Christoph Hellwig, on 08/13/2010 05:17 PM wrote:
As far as playing with ordered tags it's just adding a new flag for it on the bio that gets passed down to the driver. For a final version you'd need a queue-level feature if it's supported, but you don't even need that for the initial work. Then you can implement a variant of blk_do_flush that does away with queueing additional requests once finish but queues all two or three at the same time with your new ordered flag set, at which point you are back to the level or ordered tag usage that the old code allows. You're still left with all the hard problems of actually implementing error handling for it and using it higher up in the filesystem and generic page cache code.
But how about file systems doing internal local order-by-drain? Without converting them to use ordered commands it would be impossible to show full potential of them and to make the conversion one would need deep internal FS knowledge. That's my point. But if there's a trivial way to see all such places in the filesystems code and convert, then OK, I agree.

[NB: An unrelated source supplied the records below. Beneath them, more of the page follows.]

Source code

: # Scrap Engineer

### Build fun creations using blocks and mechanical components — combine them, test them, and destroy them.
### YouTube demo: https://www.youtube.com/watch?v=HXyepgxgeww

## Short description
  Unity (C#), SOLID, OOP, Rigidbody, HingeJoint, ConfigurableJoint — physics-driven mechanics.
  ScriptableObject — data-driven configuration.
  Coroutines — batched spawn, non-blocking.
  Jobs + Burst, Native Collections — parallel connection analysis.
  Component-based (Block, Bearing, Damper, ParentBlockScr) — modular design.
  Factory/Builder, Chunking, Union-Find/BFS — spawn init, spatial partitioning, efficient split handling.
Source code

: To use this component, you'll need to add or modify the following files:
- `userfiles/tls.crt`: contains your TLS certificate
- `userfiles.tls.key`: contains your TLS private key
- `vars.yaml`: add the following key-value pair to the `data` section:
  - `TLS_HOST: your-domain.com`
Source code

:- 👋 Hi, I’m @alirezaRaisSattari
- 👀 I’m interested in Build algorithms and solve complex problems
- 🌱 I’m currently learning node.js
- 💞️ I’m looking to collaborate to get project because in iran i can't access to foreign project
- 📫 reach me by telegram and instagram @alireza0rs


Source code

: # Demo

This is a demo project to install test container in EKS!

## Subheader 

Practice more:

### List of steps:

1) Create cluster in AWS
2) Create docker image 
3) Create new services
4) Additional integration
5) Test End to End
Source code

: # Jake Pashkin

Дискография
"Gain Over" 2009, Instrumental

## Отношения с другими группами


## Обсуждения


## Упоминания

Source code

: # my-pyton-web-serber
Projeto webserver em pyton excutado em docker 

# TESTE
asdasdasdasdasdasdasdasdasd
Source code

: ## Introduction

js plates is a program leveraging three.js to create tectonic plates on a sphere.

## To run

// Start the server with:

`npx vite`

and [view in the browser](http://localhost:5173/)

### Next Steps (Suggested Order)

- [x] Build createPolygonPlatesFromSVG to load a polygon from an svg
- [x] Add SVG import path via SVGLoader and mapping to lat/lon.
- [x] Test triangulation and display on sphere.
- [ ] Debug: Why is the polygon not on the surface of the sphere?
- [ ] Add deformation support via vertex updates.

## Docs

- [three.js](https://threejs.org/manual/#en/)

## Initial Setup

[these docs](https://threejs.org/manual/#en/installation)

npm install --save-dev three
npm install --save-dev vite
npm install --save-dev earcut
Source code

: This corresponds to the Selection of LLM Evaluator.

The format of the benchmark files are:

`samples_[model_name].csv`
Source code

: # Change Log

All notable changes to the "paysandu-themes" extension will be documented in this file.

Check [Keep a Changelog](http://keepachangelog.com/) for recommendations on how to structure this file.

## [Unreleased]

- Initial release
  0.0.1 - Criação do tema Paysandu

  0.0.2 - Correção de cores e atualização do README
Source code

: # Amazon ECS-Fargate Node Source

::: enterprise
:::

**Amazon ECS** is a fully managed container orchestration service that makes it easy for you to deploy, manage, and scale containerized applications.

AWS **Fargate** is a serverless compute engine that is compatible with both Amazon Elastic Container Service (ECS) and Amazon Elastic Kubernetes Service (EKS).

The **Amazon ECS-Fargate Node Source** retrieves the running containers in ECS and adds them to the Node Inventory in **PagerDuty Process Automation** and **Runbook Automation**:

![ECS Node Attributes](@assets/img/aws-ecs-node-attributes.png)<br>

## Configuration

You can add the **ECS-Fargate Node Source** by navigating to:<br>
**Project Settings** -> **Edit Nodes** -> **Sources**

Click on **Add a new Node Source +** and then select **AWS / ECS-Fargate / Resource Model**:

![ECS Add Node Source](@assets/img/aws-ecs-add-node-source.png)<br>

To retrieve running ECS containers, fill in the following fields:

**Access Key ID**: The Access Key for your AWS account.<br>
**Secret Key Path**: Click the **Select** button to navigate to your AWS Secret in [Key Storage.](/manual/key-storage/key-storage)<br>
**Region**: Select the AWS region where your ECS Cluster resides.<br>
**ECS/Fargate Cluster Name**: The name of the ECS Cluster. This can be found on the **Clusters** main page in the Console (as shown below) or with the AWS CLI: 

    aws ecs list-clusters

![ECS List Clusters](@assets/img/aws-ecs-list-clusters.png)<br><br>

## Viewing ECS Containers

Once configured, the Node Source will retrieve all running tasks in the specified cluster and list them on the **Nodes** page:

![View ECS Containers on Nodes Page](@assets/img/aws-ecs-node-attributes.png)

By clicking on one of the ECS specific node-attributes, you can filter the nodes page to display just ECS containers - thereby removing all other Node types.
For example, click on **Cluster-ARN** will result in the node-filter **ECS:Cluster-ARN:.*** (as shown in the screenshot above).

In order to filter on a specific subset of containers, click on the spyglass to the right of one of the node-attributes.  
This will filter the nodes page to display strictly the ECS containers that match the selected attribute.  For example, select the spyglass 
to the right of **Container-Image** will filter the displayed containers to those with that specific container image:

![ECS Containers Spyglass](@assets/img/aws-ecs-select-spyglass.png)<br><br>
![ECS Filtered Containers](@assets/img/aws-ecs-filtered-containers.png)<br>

I'd really love to see your results, up to the point of just trying that once I get a little spare time. But my theory is that it won't help us - the problem with ordered tags is that they enforce global ordering while we currently have local ordering. While it will reduce the latency for the process waiting for an fsync or similar it will affect other I/O going on in the background and reduce the devices ability to reorder that I/O.
The local ordering vs global ordering is relevant only if you have several applications/threads load. But how about a single application/thread?
Another point, for which, AFAIU, the ORDERED commands were invented, is that they make ordering on the _another_ side of the link _after_ all link/transfer latencies. This is why it's hard to see advantage of them on local disks.